HI @jonas ,
Thanks for the detailed reply. I gave the PiecewiseInterpolation method a try and extended your example to the correlated variable case according to your suggestion. Here’s some questions that I hope you could clarify:
- Since you have multiplied alpha vector by the correlation matrix (
g @ Lt
according to the notation of RooFitResult::randomizePars(), I suppose now that the result is no longer the number of standard deviation away from the mean of Gaussian. Therefore, the default value of boundary = 1.0 in PiecewiseInterpolation evaluation is no longer applicatble. I suppose it should be replaced by sqrt(covariance_matrix[i][i])
.
- If I look more carefully into the implementation of interpolation code 4 or 6, I believe this line is wrong, as
x
should be t
instead, i.e. mod = t * (S + t * A * (15 + t * t * (-10 + t * t * 3)))

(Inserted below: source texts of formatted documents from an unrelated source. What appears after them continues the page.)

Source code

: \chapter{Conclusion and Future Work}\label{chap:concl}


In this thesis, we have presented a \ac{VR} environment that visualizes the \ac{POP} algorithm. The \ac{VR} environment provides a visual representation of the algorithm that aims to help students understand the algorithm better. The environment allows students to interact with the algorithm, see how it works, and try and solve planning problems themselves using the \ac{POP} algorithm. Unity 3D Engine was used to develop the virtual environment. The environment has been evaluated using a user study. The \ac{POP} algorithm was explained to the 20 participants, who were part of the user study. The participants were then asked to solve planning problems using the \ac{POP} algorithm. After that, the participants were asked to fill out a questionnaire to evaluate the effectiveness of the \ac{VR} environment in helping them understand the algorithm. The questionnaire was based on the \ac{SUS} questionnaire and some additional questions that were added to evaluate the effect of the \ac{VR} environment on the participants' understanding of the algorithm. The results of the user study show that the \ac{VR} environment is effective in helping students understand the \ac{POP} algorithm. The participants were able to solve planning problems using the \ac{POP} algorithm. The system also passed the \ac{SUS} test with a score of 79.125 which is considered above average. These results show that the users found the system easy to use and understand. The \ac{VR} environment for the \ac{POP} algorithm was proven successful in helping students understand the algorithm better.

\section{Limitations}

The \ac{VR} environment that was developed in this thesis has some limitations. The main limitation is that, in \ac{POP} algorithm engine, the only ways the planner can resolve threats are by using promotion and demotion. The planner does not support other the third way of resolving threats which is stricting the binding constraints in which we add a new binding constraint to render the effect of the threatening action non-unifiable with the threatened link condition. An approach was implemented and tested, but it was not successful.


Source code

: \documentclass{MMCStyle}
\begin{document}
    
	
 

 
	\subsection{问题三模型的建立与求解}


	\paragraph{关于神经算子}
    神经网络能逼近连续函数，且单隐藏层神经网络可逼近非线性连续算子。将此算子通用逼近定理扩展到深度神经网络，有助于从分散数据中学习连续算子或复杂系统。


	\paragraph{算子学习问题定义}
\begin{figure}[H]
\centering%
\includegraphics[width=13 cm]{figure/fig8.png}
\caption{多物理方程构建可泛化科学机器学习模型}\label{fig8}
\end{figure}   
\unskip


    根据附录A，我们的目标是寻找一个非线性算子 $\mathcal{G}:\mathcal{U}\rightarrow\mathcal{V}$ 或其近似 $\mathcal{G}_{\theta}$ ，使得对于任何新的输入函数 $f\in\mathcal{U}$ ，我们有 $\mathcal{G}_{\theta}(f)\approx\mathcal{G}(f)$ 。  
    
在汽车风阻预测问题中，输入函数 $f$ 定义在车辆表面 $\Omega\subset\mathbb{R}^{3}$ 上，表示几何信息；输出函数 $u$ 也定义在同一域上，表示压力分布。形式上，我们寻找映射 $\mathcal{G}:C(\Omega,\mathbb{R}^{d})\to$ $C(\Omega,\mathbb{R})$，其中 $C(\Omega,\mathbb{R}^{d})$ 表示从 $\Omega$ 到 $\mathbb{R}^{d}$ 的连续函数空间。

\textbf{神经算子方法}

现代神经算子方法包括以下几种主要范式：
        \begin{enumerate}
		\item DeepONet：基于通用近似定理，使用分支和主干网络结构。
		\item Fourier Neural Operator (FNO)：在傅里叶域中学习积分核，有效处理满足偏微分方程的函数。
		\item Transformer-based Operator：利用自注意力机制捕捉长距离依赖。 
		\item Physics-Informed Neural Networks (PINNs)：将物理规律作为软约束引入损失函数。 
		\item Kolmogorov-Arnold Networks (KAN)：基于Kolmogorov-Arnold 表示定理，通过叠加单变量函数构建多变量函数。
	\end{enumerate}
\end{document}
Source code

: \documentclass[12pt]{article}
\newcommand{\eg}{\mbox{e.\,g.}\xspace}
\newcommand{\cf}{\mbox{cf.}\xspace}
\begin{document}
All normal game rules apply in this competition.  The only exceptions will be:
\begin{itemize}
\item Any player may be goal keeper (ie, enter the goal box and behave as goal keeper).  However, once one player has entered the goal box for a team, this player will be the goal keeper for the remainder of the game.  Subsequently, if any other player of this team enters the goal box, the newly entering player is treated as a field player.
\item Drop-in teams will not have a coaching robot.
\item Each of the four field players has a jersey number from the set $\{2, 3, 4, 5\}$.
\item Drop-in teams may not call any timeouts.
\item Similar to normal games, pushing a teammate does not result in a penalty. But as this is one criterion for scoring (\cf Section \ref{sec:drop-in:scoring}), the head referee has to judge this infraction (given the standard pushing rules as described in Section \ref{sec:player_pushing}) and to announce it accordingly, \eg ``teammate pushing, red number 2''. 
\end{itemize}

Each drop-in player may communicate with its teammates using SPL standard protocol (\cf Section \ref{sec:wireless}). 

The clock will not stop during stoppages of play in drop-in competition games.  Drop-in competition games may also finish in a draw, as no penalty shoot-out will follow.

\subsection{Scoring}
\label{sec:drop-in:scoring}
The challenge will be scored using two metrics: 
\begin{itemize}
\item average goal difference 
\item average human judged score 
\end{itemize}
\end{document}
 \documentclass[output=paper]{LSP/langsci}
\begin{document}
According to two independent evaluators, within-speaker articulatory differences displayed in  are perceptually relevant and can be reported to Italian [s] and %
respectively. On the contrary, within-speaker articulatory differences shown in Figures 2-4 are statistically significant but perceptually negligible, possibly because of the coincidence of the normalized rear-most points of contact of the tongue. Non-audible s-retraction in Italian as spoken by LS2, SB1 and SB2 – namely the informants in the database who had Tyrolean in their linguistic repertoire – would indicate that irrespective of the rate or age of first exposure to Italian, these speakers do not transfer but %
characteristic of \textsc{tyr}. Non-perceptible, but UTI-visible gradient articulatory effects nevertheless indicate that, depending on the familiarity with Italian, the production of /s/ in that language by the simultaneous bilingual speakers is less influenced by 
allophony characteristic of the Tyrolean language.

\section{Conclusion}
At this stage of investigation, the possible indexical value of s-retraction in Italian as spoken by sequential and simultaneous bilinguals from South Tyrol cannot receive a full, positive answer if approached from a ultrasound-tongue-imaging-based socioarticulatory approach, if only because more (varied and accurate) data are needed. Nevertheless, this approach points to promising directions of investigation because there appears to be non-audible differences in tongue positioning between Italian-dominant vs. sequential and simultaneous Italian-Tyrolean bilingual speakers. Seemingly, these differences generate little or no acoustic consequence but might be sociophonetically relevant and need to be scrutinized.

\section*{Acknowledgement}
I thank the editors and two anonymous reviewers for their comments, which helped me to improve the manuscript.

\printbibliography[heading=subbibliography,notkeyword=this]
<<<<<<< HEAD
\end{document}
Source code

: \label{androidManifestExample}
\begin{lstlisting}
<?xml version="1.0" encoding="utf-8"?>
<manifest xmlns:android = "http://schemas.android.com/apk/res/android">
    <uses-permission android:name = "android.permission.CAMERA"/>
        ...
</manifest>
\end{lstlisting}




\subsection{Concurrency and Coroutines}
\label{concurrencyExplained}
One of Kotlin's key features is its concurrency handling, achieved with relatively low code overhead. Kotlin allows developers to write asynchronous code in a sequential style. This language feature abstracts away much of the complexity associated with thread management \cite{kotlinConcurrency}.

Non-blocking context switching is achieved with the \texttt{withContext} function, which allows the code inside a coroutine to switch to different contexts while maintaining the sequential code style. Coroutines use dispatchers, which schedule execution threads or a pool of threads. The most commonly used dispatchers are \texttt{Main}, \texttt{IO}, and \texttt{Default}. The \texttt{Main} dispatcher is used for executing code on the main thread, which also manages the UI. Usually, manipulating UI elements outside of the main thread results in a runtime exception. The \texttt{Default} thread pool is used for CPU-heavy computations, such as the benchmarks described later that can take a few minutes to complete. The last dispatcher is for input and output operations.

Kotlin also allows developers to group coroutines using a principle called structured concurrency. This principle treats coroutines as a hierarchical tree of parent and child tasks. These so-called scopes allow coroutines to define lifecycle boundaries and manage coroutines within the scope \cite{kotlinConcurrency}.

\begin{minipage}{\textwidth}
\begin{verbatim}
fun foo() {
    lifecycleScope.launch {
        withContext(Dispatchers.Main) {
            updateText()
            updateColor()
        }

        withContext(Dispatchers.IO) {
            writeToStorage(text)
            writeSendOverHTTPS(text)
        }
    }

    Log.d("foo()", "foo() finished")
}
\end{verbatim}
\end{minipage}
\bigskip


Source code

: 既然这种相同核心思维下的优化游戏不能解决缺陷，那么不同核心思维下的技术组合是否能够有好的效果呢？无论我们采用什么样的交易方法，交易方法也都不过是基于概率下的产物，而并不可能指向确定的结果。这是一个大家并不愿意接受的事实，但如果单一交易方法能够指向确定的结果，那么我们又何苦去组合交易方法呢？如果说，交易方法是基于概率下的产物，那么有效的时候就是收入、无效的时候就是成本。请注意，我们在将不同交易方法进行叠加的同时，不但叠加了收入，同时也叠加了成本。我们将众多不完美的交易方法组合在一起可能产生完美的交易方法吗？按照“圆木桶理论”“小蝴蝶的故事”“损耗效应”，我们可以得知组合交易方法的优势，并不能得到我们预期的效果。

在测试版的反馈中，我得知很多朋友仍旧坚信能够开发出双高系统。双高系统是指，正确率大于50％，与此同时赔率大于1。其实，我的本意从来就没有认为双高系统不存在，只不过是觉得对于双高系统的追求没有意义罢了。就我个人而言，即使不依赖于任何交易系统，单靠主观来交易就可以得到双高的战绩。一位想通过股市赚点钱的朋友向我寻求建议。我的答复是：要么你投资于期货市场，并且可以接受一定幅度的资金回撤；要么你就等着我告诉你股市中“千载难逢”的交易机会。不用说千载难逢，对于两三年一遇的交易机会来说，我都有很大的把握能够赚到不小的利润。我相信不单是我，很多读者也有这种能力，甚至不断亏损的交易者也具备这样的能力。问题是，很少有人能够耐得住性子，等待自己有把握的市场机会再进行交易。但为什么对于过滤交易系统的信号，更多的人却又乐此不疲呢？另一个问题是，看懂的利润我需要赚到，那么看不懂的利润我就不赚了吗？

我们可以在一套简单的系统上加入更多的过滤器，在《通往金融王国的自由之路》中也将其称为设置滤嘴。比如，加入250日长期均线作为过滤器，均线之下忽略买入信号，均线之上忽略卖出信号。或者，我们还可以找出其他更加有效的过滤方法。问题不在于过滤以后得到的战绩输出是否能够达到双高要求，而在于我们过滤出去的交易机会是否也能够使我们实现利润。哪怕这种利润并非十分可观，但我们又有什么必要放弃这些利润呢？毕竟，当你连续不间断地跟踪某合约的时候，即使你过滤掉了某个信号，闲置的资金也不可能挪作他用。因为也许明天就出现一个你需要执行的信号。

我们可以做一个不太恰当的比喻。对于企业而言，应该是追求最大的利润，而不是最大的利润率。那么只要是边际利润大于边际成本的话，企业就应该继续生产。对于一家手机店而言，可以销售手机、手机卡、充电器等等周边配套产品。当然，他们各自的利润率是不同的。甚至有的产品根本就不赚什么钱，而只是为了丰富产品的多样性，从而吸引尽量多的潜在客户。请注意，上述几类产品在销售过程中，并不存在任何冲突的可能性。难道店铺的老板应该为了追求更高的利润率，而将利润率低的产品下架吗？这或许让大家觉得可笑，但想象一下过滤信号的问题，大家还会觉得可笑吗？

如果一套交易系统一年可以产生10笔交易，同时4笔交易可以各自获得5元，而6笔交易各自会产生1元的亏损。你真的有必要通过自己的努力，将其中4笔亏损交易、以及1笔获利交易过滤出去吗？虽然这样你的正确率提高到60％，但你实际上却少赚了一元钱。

- After these fixes, I tried to do the sampling of parameters, the results are making sense but not very good especially when the errors are very asymmetric. Below is a demo fit result that I have:
import ROOT
observable = ROOT.RooRealVar('myy', 'myy', 125, 105, 160)
observable.setBins(55)
c = ROOT.RooRealVar('c', 'c', 1, -10, 10)
base_pdf = ROOT.RooExponential('exp', 'exp', observable, c)
norm = ROOT.RooRealVar('N', 'N', 1, -float('inf'), float('inf'))
pdf = ROOT.RooAddPdf('exp_extended', '', ROOT.RooArgList(base_pdf), ROOT.RooArgList(norm))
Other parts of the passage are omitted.